SGLT2i use was associated with significant and sustained mortality reduction in PAH patients. A 13% absolute risk reduction at five years highlights the potential for a transformative impact on PAH management. Randomized controlled trials are warranted to confirm these findings and guide clinical practice.
钠-葡萄糖协同转运蛋白2抑制剂(SGLT2i)可降低射血分数降低和保留的心力衰竭患者的死亡率。它们在肺动脉高压(PAH)中的潜在益处尚不清楚。本研究评估了PAH患者使用SGLT2i与全因死亡率之间的关系。
利用TriNetX研究网络,我们纳入了2013年1月1日之后被诊断为PAH的患者。A组(SGLT2i组)包括开具卡格列净、达格列净、恩格列净或依鲁格列净的患者,B组(非SGLT2i组)包括未使用这些药物的患者。
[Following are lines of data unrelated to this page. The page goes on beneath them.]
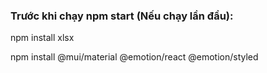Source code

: ### Trước khi chạy npm start (Nếu chạy lần đầu): 
npm install xlsx

npm install @mui/material @emotion/react @emotion/styled
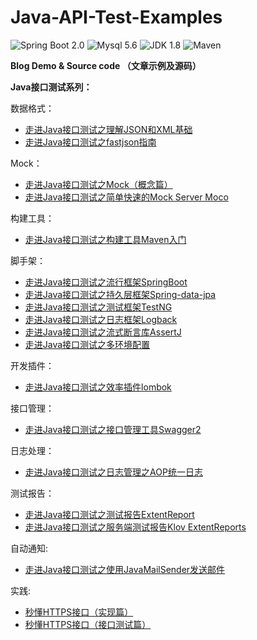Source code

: # Java-API-Test-Examples
![Spring Boot 2.0](https://img.shields.io/badge/Spring%20Boot-2.0-brightgreen.svg)
![Mysql 5.6](https://img.shields.io/badge/Mysql-5.6-blue.svg)
![JDK 1.8](https://img.shields.io/badge/JDK-1.8-brightgreen.svg)
![Maven](https://img.shields.io/badge/Maven-3.5.0-yellowgreen.svg)

**Blog Demo &amp; Source code （文章示例及源码）**


**Java接口测试系列：**

数据格式：
- [走进Java接口测试之理解JSON和XML基础](https://blog.csdn.net/zuozewei/article/details/86702549)
- [走进Java接口测试之fastjson指南](https://blog.csdn.net/zuozewei/article/details/86737495)

Mock：
- [走进Java接口测试之Mock（概念篇）](https://blog.csdn.net/zuozewei/article/details/84892008)
- [走进Java接口测试之简单快速的Mock Server Moco](https://blog.csdn.net/zuozewei/article/details/84901009)

构建工具：
- [走进Java接口测试之构建工具Maven入门](https://zuozewei.blog.csdn.net/article/details/103047687)

脚手架：
- [走进Java接口测试之流行框架SpringBoot](https://blog.csdn.net/zuozewei/article/details/84934208)
- [走进Java接口测试之持久层框架Spring-data-jpa](https://blog.csdn.net/zuozewei/article/details/85220869)
- [走进Java接口测试之测试框架TestNG](https://blog.csdn.net/zuozewei/article/details/84996072)
- [走进Java接口测试之日志框架Logback](https://blog.csdn.net/zuozewei/article/details/85331743)
- [走进Java接口测试之流式断言库AssertJ](https://blog.csdn.net/zuozewei/article/details/86567263)
- [走进Java接口测试之多环境配置](https://zuozewei.blog.csdn.net/article/details/102480413)

开发插件：
- [走进Java接口测试之效率插件lombok](https://blog.csdn.net/zuozewei/article/details/85109439)

接口管理：
- [走进Java接口测试之接口管理工具Swagger2](https://blog.csdn.net/zuozewei/article/details/84865116)

日志处理：
- [走进Java接口测试之日志管理之AOP统一日志](https://blog.csdn.net/zuozewei/article/details/85375106)

测试报告：
- [走进Java接口测试之测试报告ExtentReport](https://blog.csdn.net/zuozewei/article/details/85011217)
- [走进Java接口测试之服务端测试报告Klov ExtentReports](https://blog.csdn.net/zuozewei/article/details/85159331)

自动通知:
- [走进Java接口测试之使用JavaMailSender发送邮件](https://blog.csdn.net/zuozewei/article/details/85228133)

实践:
- [秒懂HTTPS接口（实现篇）](https://blog.csdn.net/zuozewei/article/details/84727095)
- [秒懂HTTPS接口（接口测试篇）](https://blog.csdn.net/zuozewei/article/details/84727450)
在索引事件(PAH诊断和药物起始)后的1年、3年和5年间隔评估结局。倾向评分匹配用于考虑人口统计学和合并症。匹配队列包括A组中的7998名患者和B组中的8006名患者。
在1年期间,A组7998名患者中有614名死亡(7.7%),而B组8006名患者中有1251名死亡(15.6%),风险差异为7.9%(p<0.0001)。在3年时,与使用SGLT2i抑制剂相关的死亡率优势仍然明显,A组7998名患者中有1012名死亡(12.7%),而B组8006名患者中有1930名死亡(24.1%),绝对风险差异为11.5%(p<0.0001)。到5年时,A组7998名患者中有1139名死亡(14.2%),B组8006名患者中有2190名死亡(27.4%),相应的风险差异为13.1%(p<0.0001)。
PAH患者使用SGLT2i与显著且持续降低死亡率相关。5年时绝对风险降低13%突出了对PAH管理产生变革性影响的潜力。有必要进行随机对照试验来证实这些发现并指导临床实践。